In calling her new volume of essays Victoriana, Cora Kaplan identifies a subject matter – the persistence of the fascination for the Victorian in our own recent and contemporary culture – but also a critical stance. Kaplan is well known for her influential work on nineteenth-century literature, as well as some acute essays on contemporary cultural politics, and is thus well placed to write this study. Her use of the term Victoriana embraces scholarship of Victorian literature and culture as well as fictions and films that have Victorian topics.
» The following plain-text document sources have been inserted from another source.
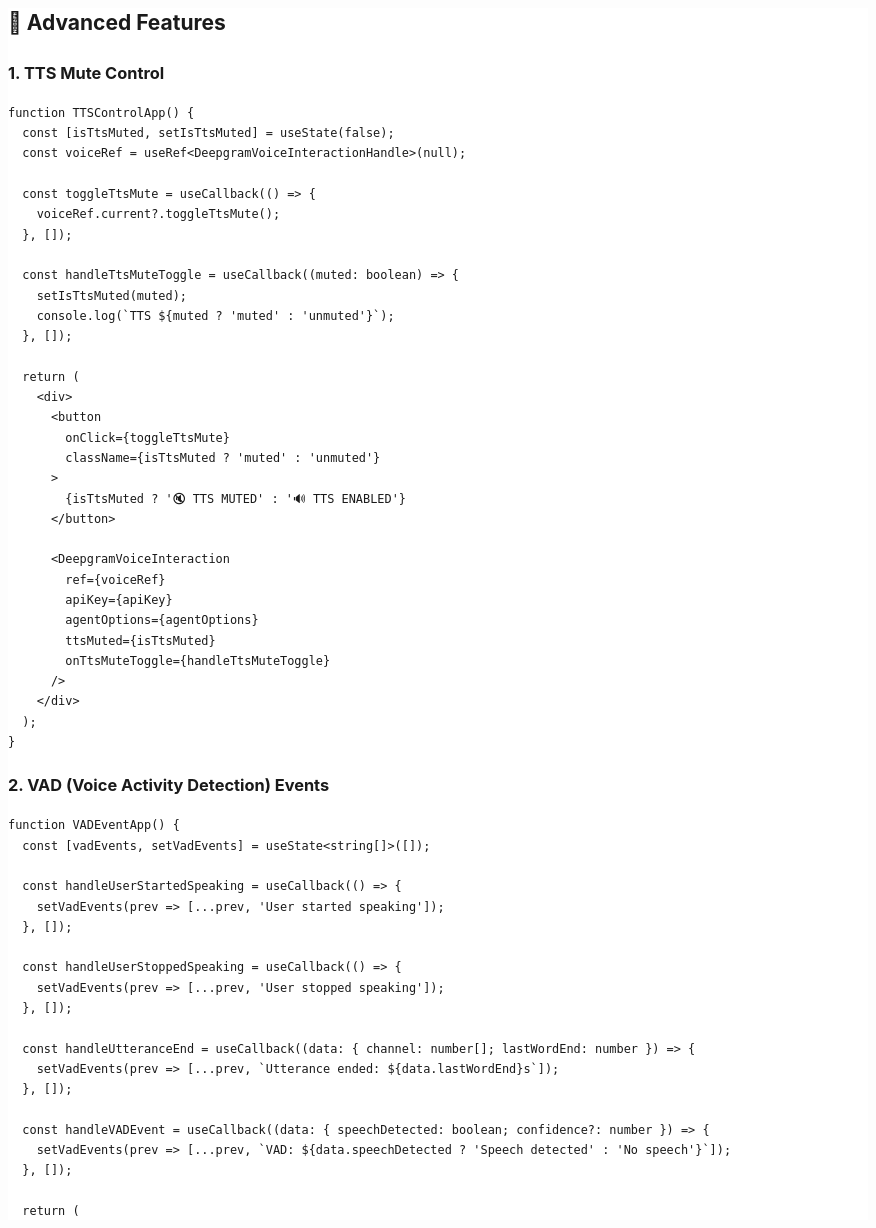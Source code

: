 
## 🎯 Advanced Features

### 1. TTS Mute Control

```tsx
function TTSControlApp() {
  const [isTtsMuted, setIsTtsMuted] = useState(false);
  const voiceRef = useRef<DeepgramVoiceInteractionHandle>(null);

  const toggleTtsMute = useCallback(() => {
    voiceRef.current?.toggleTtsMute();
  }, []);

  const handleTtsMuteToggle = useCallback((muted: boolean) => {
    setIsTtsMuted(muted);
    console.log(`TTS ${muted ? 'muted' : 'unmuted'}`);
  }, []);

  return (
    <div>
      <button 
        onClick={toggleTtsMute}
        className={isTtsMuted ? 'muted' : 'unmuted'}
      >
        {isTtsMuted ? '🔇 TTS MUTED' : '🔊 TTS ENABLED'}
      </button>
      
      <DeepgramVoiceInteraction
        ref={voiceRef}
        apiKey={apiKey}
        agentOptions={agentOptions}
        ttsMuted={isTtsMuted}
        onTtsMuteToggle={handleTtsMuteToggle}
      />
    </div>
  );
}
```

### 2. VAD (Voice Activity Detection) Events

```tsx
function VADEventApp() {
  const [vadEvents, setVadEvents] = useState<string[]>([]);

  const handleUserStartedSpeaking = useCallback(() => {
    setVadEvents(prev => [...prev, 'User started speaking']);
  }, []);

  const handleUserStoppedSpeaking = useCallback(() => {
    setVadEvents(prev => [...prev, 'User stopped speaking']);
  }, []);

  const handleUtteranceEnd = useCallback((data: { channel: number[]; lastWordEnd: number }) => {
    setVadEvents(prev => [...prev, `Utterance ended: ${data.lastWordEnd}s`]);
  }, []);

  const handleVADEvent = useCallback((data: { speechDetected: boolean; confidence?: number }) => {
    setVadEvents(prev => [...prev, `VAD: ${data.speechDetected ? 'Speech detected' : 'No speech'}`]);
  }, []);

  return (
```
The usage might strain at times, but Kaplan nevertheless presents herself as at once practitioner and critic of Victoriana, and her study as both an example of early twenty-first-century Victoriana, and a commentary on it.

The Victorians resonate less viscerally nowadays than they did for Pound, Woolf or Joyce for instance, who, at the beginning of their trumpeted new era, were eager to slay the ghosts of their immediate predecessors. The oedipal drive that generated the high Modernist’s disgust with the Victorians has been sublimated over time. But if the Victorians are more remote today in one sense, in others they are closer, indeed ever present, absorbed into our everyday culture in ways that are more complex, more opaque, more difficult to grasp than before. It is this phenomenon that Kaplan seeks to understand.

In a series of intelligent essays she analyses works of literature and film, mainly from the late 1970s to the present, that display this preoccupation with and relationship to the Victorian past; works in which it is revisited and refigured through plot, narrative form, style, motifs, characters, even writers. A long essay on the recent upsurge of interest in literary biographies of Victorian writers, and more curiously, fictions based on the lives of Victorian writers, or ‘biofictions’ (the recent cluster of works...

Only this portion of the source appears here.